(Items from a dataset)
###

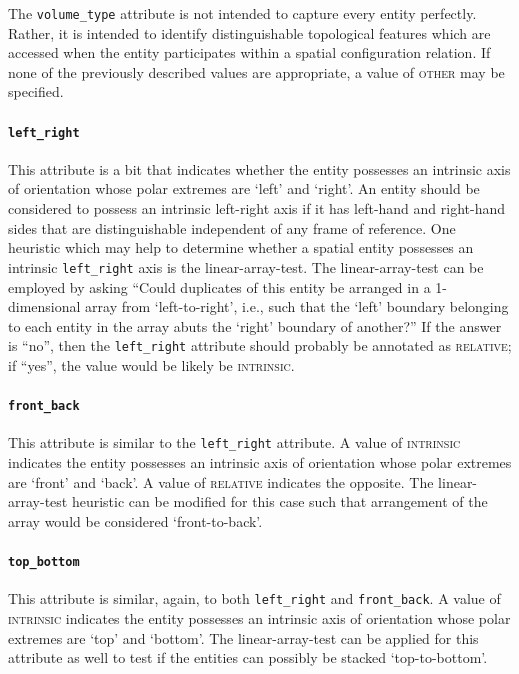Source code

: \documentclass[11pt]{article}
\begin{document}
The \texttt{volume\_type} attribute is not intended to capture every entity perfectly. Rather, it is intended to identify distinguishable topological features which are accessed when the entity participates within a spatial configuration relation. If none of the previously described values are appropriate, a value of \textsc{other} may be specified.

\paragraph{\texttt{left\_right}} %
\label{par:left_right}
This attribute is a bit that indicates whether the entity possesses an intrinsic axis of orientation whose polar extremes are `left' and `right'. An entity should be considered to possess an intrinsic left-right axis if it has left-hand and right-hand sides that are distinguishable independent of any frame of reference. One heuristic which may help to determine whether a spatial entity possesses an intrinsic \texttt{left\_right} axis is the linear-array-test. The linear-array-test can be employed by asking ``Could duplicates of this entity be arranged in a 1-dimensional array from `left-to-right', i.e., such that the `left' boundary belonging to each entity in the array abuts the `right' boundary of another?'' If the answer is ``no'', then the \texttt{left\_right} attribute should probably be annotated as \textsc{relative}; if ``yes'', the value would be likely be \textsc{intrinsic}.

\paragraph{\texttt{front\_back}} %
\label{par:front_back}
This attribute is similar to the \texttt{left\_right} attribute. A value of \textsc{intrinsic} indicates the entity possesses an intrinsic axis of orientation whose polar extremes are `front' and `back'. A value of \textsc{relative} indicates the opposite. The linear-array-test heuristic can be modified for this case such that arrangement of the array would be considered `front-to-back'.

\paragraph{\texttt{top\_bottom}} %
\label{par:top_bottom}
This attribute is similar, again, to both \texttt{left\_right} and \texttt{front\_back}. A value of \textsc{intrinsic} indicates the entity possesses an intrinsic axis of orientation whose polar extremes are `top' and `bottom'. The linear-array-test can be applied for this attribute as well to test if the entities can possibly be stacked `top-to-bottom'.
\end{document}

###

Required action: Please filter the data down to the lines containing the word "paragraph".

Worked solution:
\paragraph{\texttt{left\_right}} %
\paragraph{\texttt{front\_back}} %
\paragraph{\texttt{top\_bottom}} %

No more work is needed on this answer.